This is the code of my masters's thesis, with the title "Unsupervised Learning of a Hidden Markov Model of a Family of Gene Structures from Unaligned Genomic Sequences.
Supervisor: Prof. Dr. Mario Stanke, the inventor of the gene prediction tool Augustus.
In the rapidly advancing field of genomics, an increasing number of genomes are being
sequenced and are awaiting structural annotation. This thesis introduces cgphmm
, a pioneering tool that utilizes alignment-free comparative analysis across multiple species.

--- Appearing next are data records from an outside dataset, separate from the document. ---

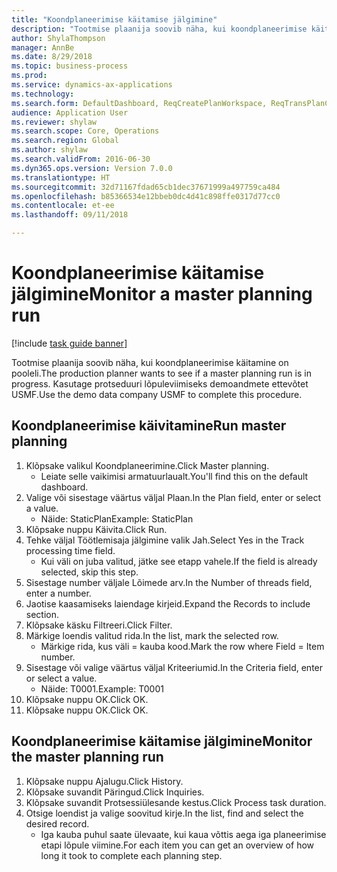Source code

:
 ```yaml
--- 
title: "Koondplaneerimise käitamise jälgimine"
description: "Tootmise plaanija soovib näha, kui koondplaneerimise käitamine on pooleli."
author: ShylaThompson
manager: AnnBe
ms.date: 8/29/2018
ms.topic: business-process
ms.prod: 
ms.service: dynamics-ax-applications
ms.technology: 
ms.search.form: DefaultDashboard, ReqCreatePlanWorkspace, ReqTransPlanCard, SysQueryForm, InventItemIdLookupSimple, ReqLog, ReqProcessTaskTrace
audience: Application User
ms.reviewer: shylaw
ms.search.scope: Core, Operations
ms.search.region: Global
ms.author: shylaw
ms.search.validFrom: 2016-06-30
ms.dyn365.ops.version: Version 7.0.0
ms.translationtype: HT
ms.sourcegitcommit: 32d71167fdad65cb1dec37671999a497759ca484
ms.openlocfilehash: b85366534e12bbeb0dc4d41c898ffe0317d77cc0
ms.contentlocale: et-ee
ms.lasthandoff: 09/11/2018

---
```

# <a name="monitor-a-master-planning-run"></a><span data-ttu-id="5a1f4-103">Koondplaneerimise käitamise jälgimine</span><span class="sxs-lookup"><span data-stu-id="5a1f4-103">Monitor a master planning run</span></span>

[!include [task guide banner](../../includes/task-guide-banner.md)]

<span data-ttu-id="5a1f4-104">Tootmise plaanija soovib näha, kui koondplaneerimise käitamine on pooleli.</span><span class="sxs-lookup"><span data-stu-id="5a1f4-104">The production planner wants to see if a master planning run is in progress.</span></span> <span data-ttu-id="5a1f4-105">Kasutage protseduuri lõpuleviimiseks demoandmete ettevõtet USMF.</span><span class="sxs-lookup"><span data-stu-id="5a1f4-105">Use the demo data company USMF to complete this procedure.</span></span>


## <a name="run-master-planning"></a><span data-ttu-id="5a1f4-106">Koondplaneerimise käivitamine</span><span class="sxs-lookup"><span data-stu-id="5a1f4-106">Run master planning</span></span>
1. <span data-ttu-id="5a1f4-107">Klõpsake valikul Koondplaneerimine.</span><span class="sxs-lookup"><span data-stu-id="5a1f4-107">Click Master planning.</span></span>
    * <span data-ttu-id="5a1f4-108">Leiate selle vaikimisi armatuurlaualt.</span><span class="sxs-lookup"><span data-stu-id="5a1f4-108">You'll find this on the default dashboard.</span></span>  
2. <span data-ttu-id="5a1f4-109">Valige või sisestage väärtus väljal Plaan.</span><span class="sxs-lookup"><span data-stu-id="5a1f4-109">In the Plan field, enter or select a value.</span></span>
    * <span data-ttu-id="5a1f4-110">Näide: StaticPlan</span><span class="sxs-lookup"><span data-stu-id="5a1f4-110">Example: StaticPlan</span></span>  
3. <span data-ttu-id="5a1f4-111">Klõpsake nuppu Käivita.</span><span class="sxs-lookup"><span data-stu-id="5a1f4-111">Click Run.</span></span>
4. <span data-ttu-id="5a1f4-112">Tehke väljal Töötlemisaja jälgimine valik Jah.</span><span class="sxs-lookup"><span data-stu-id="5a1f4-112">Select Yes in the Track processing time field.</span></span>
    * <span data-ttu-id="5a1f4-113">Kui väli on juba valitud, jätke see etapp vahele.</span><span class="sxs-lookup"><span data-stu-id="5a1f4-113">If the field is already selected, skip this step.</span></span>  
5. <span data-ttu-id="5a1f4-114">Sisestage number väljale Lõimede arv.</span><span class="sxs-lookup"><span data-stu-id="5a1f4-114">In the Number of threads field, enter a number.</span></span>
6. <span data-ttu-id="5a1f4-115">Jaotise kaasamiseks laiendage kirjeid.</span><span class="sxs-lookup"><span data-stu-id="5a1f4-115">Expand the Records to include section.</span></span>
7. <span data-ttu-id="5a1f4-116">Klõpsake käsku Filtreeri.</span><span class="sxs-lookup"><span data-stu-id="5a1f4-116">Click Filter.</span></span>
8. <span data-ttu-id="5a1f4-117">Märkige loendis valitud rida.</span><span class="sxs-lookup"><span data-stu-id="5a1f4-117">In the list, mark the selected row.</span></span>
    * <span data-ttu-id="5a1f4-118">Märkige rida, kus väli = kauba kood.</span><span class="sxs-lookup"><span data-stu-id="5a1f4-118">Mark the row where Field = Item number.</span></span>  
9. <span data-ttu-id="5a1f4-119">Sisestage või valige väärtus väljal Kriteeriumid.</span><span class="sxs-lookup"><span data-stu-id="5a1f4-119">In the Criteria field, enter or select a value.</span></span>
    * <span data-ttu-id="5a1f4-120">Näide: T0001.</span><span class="sxs-lookup"><span data-stu-id="5a1f4-120">Example: T0001</span></span>  
10. <span data-ttu-id="5a1f4-121">Klõpsake nuppu OK.</span><span class="sxs-lookup"><span data-stu-id="5a1f4-121">Click OK.</span></span>
11. <span data-ttu-id="5a1f4-122">Klõpsake nuppu OK.</span><span class="sxs-lookup"><span data-stu-id="5a1f4-122">Click OK.</span></span>

## <a name="monitor-the-master-planning-run"></a><span data-ttu-id="5a1f4-123">Koondplaneerimise käitamise jälgimine</span><span class="sxs-lookup"><span data-stu-id="5a1f4-123">Monitor the master planning run</span></span>
1. <span data-ttu-id="5a1f4-124">Klõpsake nuppu Ajalugu.</span><span class="sxs-lookup"><span data-stu-id="5a1f4-124">Click History.</span></span>
2. <span data-ttu-id="5a1f4-125">Klõpsake suvandit Päringud.</span><span class="sxs-lookup"><span data-stu-id="5a1f4-125">Click Inquiries.</span></span>
3. <span data-ttu-id="5a1f4-126">Klõpsake suvandit Protsessiülesande kestus.</span><span class="sxs-lookup"><span data-stu-id="5a1f4-126">Click Process task duration.</span></span>
4. <span data-ttu-id="5a1f4-127">Otsige loendist ja valige soovitud kirje.</span><span class="sxs-lookup"><span data-stu-id="5a1f4-127">In the list, find and select the desired record.</span></span>
    * <span data-ttu-id="5a1f4-128">Iga kauba puhul saate ülevaate, kui kaua võttis aega iga planeerimise etapi lõpule viimine.</span><span class="sxs-lookup"><span data-stu-id="5a1f4-128">For each item you can get an overview of how long it took to complete each planning step.</span></span>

The core innovation of cgphmm
is the use of a modified Hidden Markov Model combined
with unsupervised learning using gradient descent, a distinctive approach that serves as
an important proof of concept in the field of genomic analysis. A probabilistic model is
constructed that accurately captures the genic structure and sequences of a given exon
family. This is achieved through an unsupervised learning process involving sequences
from different species believed to contain a homologous exon. The model can then be
used for simultaneous exon annotation across all input species. Furthermore, cgphmm
is highly accurate in predicting exon-intron boundaries of human coding exons. The
overall runtime scales linearly with the number of species. This feature is particularly
beneficial in the era of big data, where the number of sequenced genomes is growing
exponentially.
The transitions of the HMM in use:
- git clone --recursive https://github.com/MattesMrzik/CGP-HMM
- cd viterbi_cc
- make
- chmod u+x Viterbi
- cd src
- python3 cgphmm.py
- get_exons_df.py creates a df containing all exons.
- get_internal_exon.py selects suitable exons. Mapps coordinates and extracts fasta sequences.
- select_good_exons_for_training.py selects exons that can be used for training. Copies them to a new directory.
- the script multi_run.py was used for running and evaluation.